My only daughter's name is Clea. Clea was six years and nine months old and she was enjoying a family holiday in Samoa when the ocean surged as a wall, ten metres high, and drowned her. Many other people died that morning of 29 September 2009.
The other four members of her family survived the tsunami.
Life has never been the same since. It will never be the same. This blog features memories, reflections, poetry, etc...
Just let me stay with her under this moon,
hold her in my arms, spin her in the air,
with my dear daughter in some timeless swoon.

Thursday 26 April 2012

The Brief Crack of Light

‘Common sense tells us that our existence is but a brief crack of light between two eternities of darkness. Although the two are identical twins, man, as a rule, views the prenatal abyss with more calm than the one he is heading for.’
Vladimir Nabokov, Speak, Memory. An Autobiography Revisited

Though I attended a Catholic school as a child (or perhaps, precisely because of this?) I admit I’m not religious at all. I used to consider myself as an agnostic, but what I witnessed on 29 September 2009 has now firmly established my membership of the atheistic club.

With regard to my daughter Clea’s death, one of the most insufferable comments anyone can make is the rather trite “You now have a little angel in heaven” or “She is now in heaven, the little angel”. I suspect people who say such things to me simply want to feel good themselves, and regrettably have no understanding of how their words make me feel.

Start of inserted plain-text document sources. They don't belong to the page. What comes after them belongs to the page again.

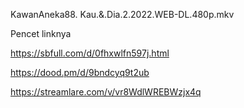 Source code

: KawanAneka88.
Kau.&.Dia.2.2022.WEB-DL.480p.mkv

Pencet linknya

https://sbfull.com/d/0fhxwlfn597j.html

https://dood.pm/d/9bndcyq9t2ub

https://streamlare.com/v/vr8WdlWREBWzjx4q

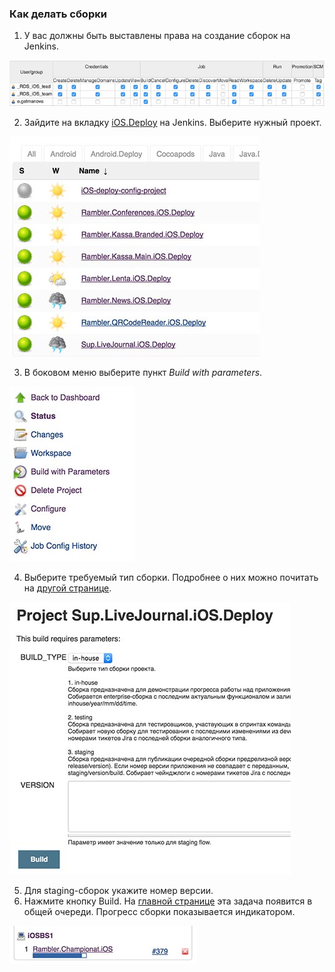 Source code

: ### Как делать сборки

1. У вас должны быть выставлены права на создание сборок на Jenkins.

  ![Screenshot](/resources/deploy-guide-1.jpg)

2. Зайдите на вкладку [iOS.Deploy](http://***REMOVED***/view/iOS.Deploy/) на Jenkins. Выберите нужный проект.

  ![Screenshot](/resources/deploy-guide-2.jpg)

3. В боковом меню выберите пункт *Build with parameters*.

  ![Screenshot](/resources/deploy-guide-3.jpg)

4. Выберите требуемый тип сборки. Подробнее о них можно почитать на [другой странице](processes/continuous-delivery/workflows.md).

  ![Screenshot](/resources/deploy-guide-4.jpg)

5. Для staging-сборок укажите номер версии.
6. Нажмите кнопку Build. На [главной странице](http://***REMOVED***/) эта задача появится в общей очереди. Прогресс сборки показывается индикатором.

  ![Screenshot](/resources/deploy-guide-5.jpg)
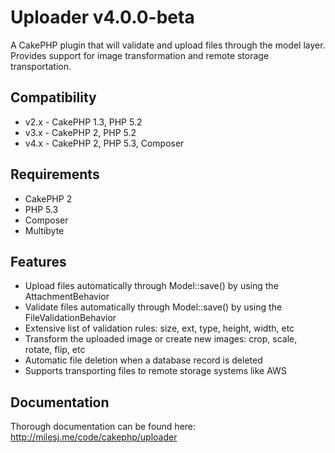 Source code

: # Uploader v4.0.0-beta #

A CakePHP plugin that will validate and upload files through the model layer.
Provides support for image transformation and remote storage transportation.

## Compatibility ##

* v2.x - CakePHP 1.3, PHP 5.2
* v3.x - CakePHP 2, PHP 5.2
* v4.x - CakePHP 2, PHP 5.3, Composer

## Requirements ##

* CakePHP 2
* PHP 5.3
* Composer
* Multibyte

## Features ##

* Upload files automatically through Model::save() by using the AttachmentBehavior
* Validate files automatically through Model::save() by using the FileValidationBehavior
* Extensive list of validation rules: size, ext, type, height, width, etc
* Transform the uploaded image or create new images: crop, scale, rotate, flip, etc
* Automatic file deletion when a database record is deleted
* Supports transporting files to remote storage systems like AWS

## Documentation ##

Thorough documentation can be found here: http://milesj.me/code/cakephp/uploader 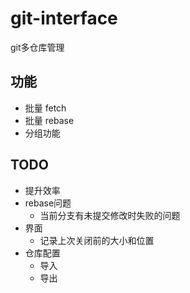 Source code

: # git-interface

git多仓库管理

## 功能

* 批量 fetch
* 批量 rebase
* 分组功能

## TODO

* 提升效率
* rebase问题
    * 当前分支有未提交修改时失败的问题
* 界面
    * 记录上次关闭前的大小和位置
* 仓库配置
    * 导入
    * 导出
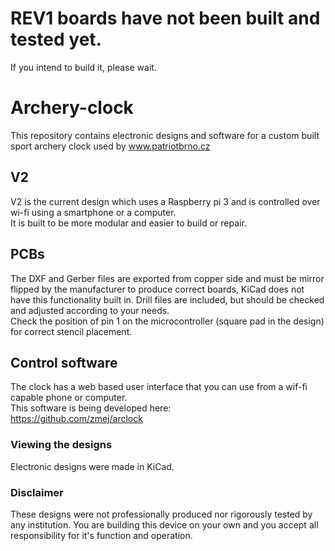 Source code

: # REV1 boards have not been built and tested yet.
If you intend to build it, please wait.

# Archery-clock
This repository contains electronic designs and software for a custom built sport archery clock used by www.patriotbrno.cz

## V2
V2 is the current design which uses a Raspberry pi 3 and is controlled over wi-fi using a smartphone or a computer.  
It is built to be more modular and easier to build or repair.

## PCBs
The DXF and Gerber files are exported from copper side and must be mirror flipped by the manufacturer to produce correct boards, KiCad does not have this functionality built in. Drill files are included, but should be checked and adjusted according to your needs.  
Check the position of pin 1 on the microcontroller (square pad in the design) for correct stencil placement.

## Control software  
The clock has a web based user interface that you can use from a wif-fi capable phone or computer.  
This software is being developed here:  
https://github.com/zmej/arclock

### Viewing the designs
Electronic designs were made in KiCad.

### Disclaimer
These designs were not professionally produced nor rigorously tested by any institution. You are building this device on your own and you accept all responsibility for it's function and operation.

The day after we returned from Samoa on a Polynesian Blue plane that carried the coffin with Clea inside, we had to go and meet the staff of the company that were to organise the funeral. The lady asked us if we wanted to read (or for someone to read) a poem. I asked what the poem was about and requested to see it or hear it before I agreed to it.

The good lady started reading and halfway through the poem I heard the words “for I am needed up above”. I immediately (yet politely) stopped her. I did not want to hear any more. My daughter could not be needed anywhere but with us, with her two brothers.

That night I sat down and wrote a brief poem myself. I read the poem at Clea’s funeral, and later it was placed inside the card we mailed to hundreds of people:

At the time I didn’t know I was beginning to develop post-traumatic stress disorder (PTSD): poor sleep, nightmares, failure to concentrate, stress, inability to cope with multitasking, etc. I guess much of the poetry I have written has helped me go through the grieving period. But the poetry has also flourished under PTSD.

I guess I agree with Nabokov’s dictum: we are but a brief crack of light between two everlasting nights. Clea loved her crack of light, but it was all too brief, and ended violently. Surely no ‘angel’ deserved to go that way.